Your Vote Still Doesn't Matter

Douglas French
Oct. 22, 2012

I hit a nerve whenever I write about voting and democracy.

Point out the sheer lunacy of the civic religion and a certain group of readers will blow their stacks, sending back long emails stuffed with long words, calling me things like “intellectually vacuous” and insisting I’m full of “self-aggrandizement.”

Such is the case with an email from Laissez Faire Today reader B.R., who says he doesn’t normally like to start his criticisms with name-calling but believes the idea of not voting is “so astounding” that it “requires an equally strong tactic to stop its momentum in its tracks.”

I hate to break it to B.R., but the nonvoting train left the station a long time ago. For the last 50 years, 40-50% of eligible voters have chosen to stay home on presidential Election Days. President Obama’s campaign in 2008 actually pumped life into the election process.

However, since the promised changes never occurred, Americans will likely stay home on Nov. 6. We can only hope. Meanwhile, globally, Wikipedia reports that voter turnout has decreased five percentage points over the past four decades.

BR then proceeds to school me on “the four basic types of government power acquisition.” So BR’s assumption is that government must acquire power. Individual sovereignty is out of the question. He says that government power is inherited, bestowed, seized, or chosen.

Therefore, since I’m not for choosing, I, according to BR, “must be in favor of despotism and tyranny. This is where logic must take us.”

B.R. is assuming that since we have elections in the U.S., we don’t have tyranny or despotism. I would contend that we have both. The tyranny of the majority has elected despots at every level of government from the local school board to the president of the United States.

Why is that? Democracy itself is the problem. It attracts the wrong people to leadership positions.
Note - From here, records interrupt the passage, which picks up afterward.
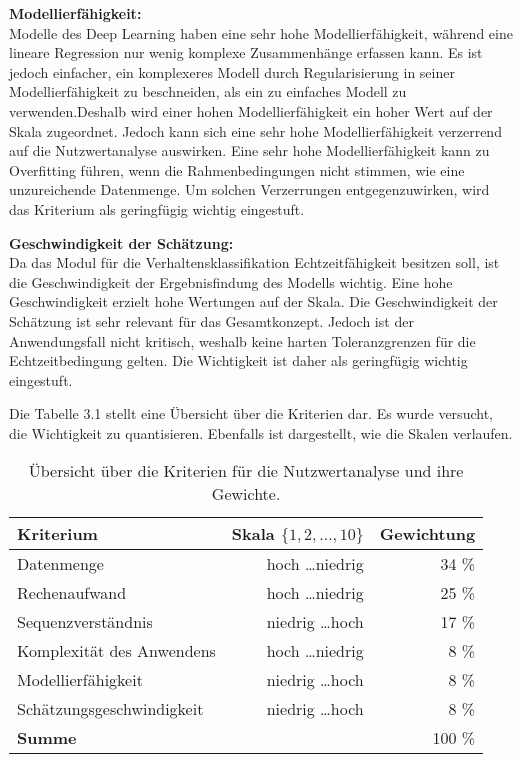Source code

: \textbf{Modellierfähigkeit:}\\
Modelle des \gls{Deep Learning} haben eine sehr hohe Modellierfähigkeit, während eine lineare Regression nur wenig komplexe Zusammenhänge erfassen kann. Es ist jedoch einfacher, ein komplexeres Modell durch Regularisierung in seiner Modellierfähigkeit zu beschneiden, als ein zu einfaches Modell zu verwenden.Deshalb wird einer hohen Modellierfähigkeit ein hoher Wert auf der Skala zugeordnet. Jedoch kann sich eine sehr hohe Modellierfähigkeit verzerrend auf die Nutzwertanalyse auswirken. Eine sehr hohe Modellierfähigkeit kann zu \gls{Overfitting} führen, wenn die Rahmenbedingungen nicht stimmen, wie eine unzureichende Datenmenge. Um solchen Verzerrungen entgegenzuwirken, wird das Kriterium als geringfügig wichtig eingestuft. \par

\textbf{Geschwindigkeit der Schätzung:}\\
Da das \gls{Modul} für die Verhaltensklassifikation Echtzeitfähigkeit besitzen soll, ist die Geschwindigkeit der Ergebnisfindung des Modells wichtig. Eine hohe Geschwindigkeit erzielt hohe Wertungen auf der Skala. Die Geschwindigkeit der Schätzung ist sehr relevant für das Gesamtkonzept. Jedoch ist der Anwendungsfall nicht kritisch, weshalb keine harten Toleranzgrenzen für die Echtzeitbedingung gelten. Die Wichtigkeit ist daher als geringfügig wichtig eingestuft. \par

Die Tabelle 3.1 stellt eine Übersicht über die Kriterien dar. Es wurde versucht, die Wichtigkeit zu quantisieren. Ebenfalls ist dargestellt, wie die Skalen verlaufen.


\begin{table}[ht]
    \centering
    \begin{tabular}{|l|r|r|}
         \hline
         \textbf{Kriterium} & \textbf{Skala \(\{1,2,\dots,10\}\)} & \textbf{Gewichtung}\\
         \hline
         Datenmenge                     & hoch \dots niedrig            & 34 \%\\
         \hline
         Rechenaufwand                  & hoch \dots niedrig            & 25 \%\\
         \hline
         Sequenzverständnis             & niedrig \dots hoch            & 17 \%\\
         \hline
         Komplexität des Anwendens      & hoch \dots niedrig            & 8 \%\\
         \hline
         Modellierfähigkeit             & niedrig \dots hoch            & 8 \%\\
         \hline
         Schätzungsgeschwindigkeit      & niedrig \dots hoch            & 8 \%\\
         \hline
         \textbf{Summe}                 &                               & 100 \%\\
         \hline
    \end{tabular}
    \caption{Übersicht über die Kriterien für die Nutzwertanalyse und ihre Gewichte.}
    \label{tab:NWAKriterien}
\end{table}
As F.A. Hayek famously argued in The Road to Serfdom, in politics, the worst get on top, and he outlined three reasons this is so. First, Hayek makes the point that people of higher intelligence have different tastes and views. So, as Hayek writes, “We have to descend to the regions of lower moral and intellectual standards where the more primitive instincts prevail,” to have uniformity of opinion.

Second, those on top must “gain the support of the docile and gullible,” who are ready to accept whatever values and ideology are drummed into them. Totalitarians depend upon those who are guided by their passions and emotions, rather than critical thinking.

Finally, leaders don’t promote a positive agenda, but a negative one of hating an enemy and envy of the wealthy. To appeal to the masses, leaders preach an “us” against “them” program.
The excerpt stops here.